<<<<
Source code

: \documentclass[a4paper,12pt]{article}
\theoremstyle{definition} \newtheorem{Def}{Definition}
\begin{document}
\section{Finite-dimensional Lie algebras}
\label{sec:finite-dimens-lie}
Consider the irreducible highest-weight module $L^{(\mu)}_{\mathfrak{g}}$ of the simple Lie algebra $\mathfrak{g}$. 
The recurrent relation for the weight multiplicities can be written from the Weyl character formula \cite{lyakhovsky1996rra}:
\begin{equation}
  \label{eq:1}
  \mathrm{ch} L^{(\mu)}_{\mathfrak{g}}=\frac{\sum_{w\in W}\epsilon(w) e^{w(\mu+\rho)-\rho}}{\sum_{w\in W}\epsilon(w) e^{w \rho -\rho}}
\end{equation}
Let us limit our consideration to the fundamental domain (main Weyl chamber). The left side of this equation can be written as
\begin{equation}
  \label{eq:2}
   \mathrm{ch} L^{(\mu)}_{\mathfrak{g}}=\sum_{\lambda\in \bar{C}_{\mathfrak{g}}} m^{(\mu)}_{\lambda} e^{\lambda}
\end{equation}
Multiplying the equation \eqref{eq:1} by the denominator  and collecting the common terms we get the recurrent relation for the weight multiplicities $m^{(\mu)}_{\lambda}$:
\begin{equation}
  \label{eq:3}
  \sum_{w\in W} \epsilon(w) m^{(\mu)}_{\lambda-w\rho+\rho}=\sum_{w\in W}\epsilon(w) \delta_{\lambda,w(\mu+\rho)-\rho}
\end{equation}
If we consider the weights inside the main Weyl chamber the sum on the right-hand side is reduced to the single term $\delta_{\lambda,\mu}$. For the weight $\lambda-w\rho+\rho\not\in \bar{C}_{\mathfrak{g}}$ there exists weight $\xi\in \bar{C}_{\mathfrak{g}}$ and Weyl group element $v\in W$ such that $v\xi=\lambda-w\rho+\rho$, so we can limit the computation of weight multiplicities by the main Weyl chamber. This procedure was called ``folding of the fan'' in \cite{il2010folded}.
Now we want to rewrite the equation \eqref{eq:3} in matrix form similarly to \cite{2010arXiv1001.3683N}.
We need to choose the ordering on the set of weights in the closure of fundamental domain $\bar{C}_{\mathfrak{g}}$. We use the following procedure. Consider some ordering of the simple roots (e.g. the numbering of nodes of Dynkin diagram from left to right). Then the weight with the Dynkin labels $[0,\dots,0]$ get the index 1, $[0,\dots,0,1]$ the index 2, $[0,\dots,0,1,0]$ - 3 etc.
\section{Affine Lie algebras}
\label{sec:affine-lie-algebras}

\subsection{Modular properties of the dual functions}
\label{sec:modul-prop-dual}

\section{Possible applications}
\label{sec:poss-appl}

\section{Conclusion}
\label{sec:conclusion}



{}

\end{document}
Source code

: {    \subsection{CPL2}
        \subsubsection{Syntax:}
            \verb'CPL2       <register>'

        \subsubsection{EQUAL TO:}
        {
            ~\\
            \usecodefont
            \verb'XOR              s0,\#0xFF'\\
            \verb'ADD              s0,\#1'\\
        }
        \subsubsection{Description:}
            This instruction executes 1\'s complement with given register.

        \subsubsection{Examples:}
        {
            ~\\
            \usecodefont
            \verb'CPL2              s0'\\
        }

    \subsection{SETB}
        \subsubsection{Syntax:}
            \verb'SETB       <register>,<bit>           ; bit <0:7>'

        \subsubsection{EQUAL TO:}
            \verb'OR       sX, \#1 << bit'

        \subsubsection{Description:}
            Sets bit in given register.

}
>>>>
_WHAT TO DO:_ Everything in the listing needs to be duplicated exactly, line for line.

_SOLUTION FOR THIS EXERCISE:_
Source code

: \documentclass[a4paper,12pt]{article}
\theoremstyle{definition} \newtheorem{Def}{Definition}
\begin{document}
\section{Finite-dimensional Lie algebras}
\label{sec:finite-dimens-lie}
Consider the irreducible highest-weight module $L^{(\mu)}_{\mathfrak{g}}$ of the simple Lie algebra $\mathfrak{g}$. 
The recurrent relation for the weight multiplicities can be written from the Weyl character formula \cite{lyakhovsky1996rra}:
\begin{equation}
  \label{eq:1}
  \mathrm{ch} L^{(\mu)}_{\mathfrak{g}}=\frac{\sum_{w\in W}\epsilon(w) e^{w(\mu+\rho)-\rho}}{\sum_{w\in W}\epsilon(w) e^{w \rho -\rho}}
\end{equation}
Let us limit our consideration to the fundamental domain (main Weyl chamber). The left side of this equation can be written as
\begin{equation}
  \label{eq:2}
   \mathrm{ch} L^{(\mu)}_{\mathfrak{g}}=\sum_{\lambda\in \bar{C}_{\mathfrak{g}}} m^{(\mu)}_{\lambda} e^{\lambda}
\end{equation}
Multiplying the equation \eqref{eq:1} by the denominator  and collecting the common terms we get the recurrent relation for the weight multiplicities $m^{(\mu)}_{\lambda}$:
\begin{equation}
  \label{eq:3}
  \sum_{w\in W} \epsilon(w) m^{(\mu)}_{\lambda-w\rho+\rho}=\sum_{w\in W}\epsilon(w) \delta_{\lambda,w(\mu+\rho)-\rho}
\end{equation}
If we consider the weights inside the main Weyl chamber the sum on the right-hand side is reduced to the single term $\delta_{\lambda,\mu}$. For the weight $\lambda-w\rho+\rho\not\in \bar{C}_{\mathfrak{g}}$ there exists weight $\xi\in \bar{C}_{\mathfrak{g}}$ and Weyl group element $v\in W$ such that $v\xi=\lambda-w\rho+\rho$, so we can limit the computation of weight multiplicities by the main Weyl chamber. This procedure was called ``folding of the fan'' in \cite{il2010folded}.
Now we want to rewrite the equation \eqref{eq:3} in matrix form similarly to \cite{2010arXiv1001.3683N}.
We need to choose the ordering on the set of weights in the closure of fundamental domain $\bar{C}_{\mathfrak{g}}$. We use the following procedure. Consider some ordering of the simple roots (e.g. the numbering of nodes of Dynkin diagram from left to right). Then the weight with the Dynkin labels $[0,\dots,0]$ get the index 1, $[0,\dots,0,1]$ the index 2, $[0,\dots,0,1,0]$ - 3 etc.
\section{Affine Lie algebras}
\label{sec:affine-lie-algebras}

\subsection{Modular properties of the dual functions}
\label{sec:modul-prop-dual}

\section{Possible applications}
\label{sec:poss-appl}

\section{Conclusion}
\label{sec:conclusion}



{}

\end{document}
Source code

: {    \subsection{CPL2}
        \subsubsection{Syntax:}
            \verb'CPL2       <register>'

        \subsubsection{EQUAL TO:}
        {
            ~\\
            \usecodefont
            \verb'XOR              s0,\#0xFF'\\
            \verb'ADD              s0,\#1'\\
        }
        \subsubsection{Description:}
            This instruction executes 1\'s complement with given register.

        \subsubsection{Examples:}
        {
            ~\\
            \usecodefont
            \verb'CPL2              s0'\\
        }

    \subsection{SETB}
        \subsubsection{Syntax:}
            \verb'SETB       <register>,<bit>           ; bit <0:7>'

        \subsubsection{EQUAL TO:}
            \verb'OR       sX, \#1 << bit'

        \subsubsection{Description:}
            Sets bit in given register.

}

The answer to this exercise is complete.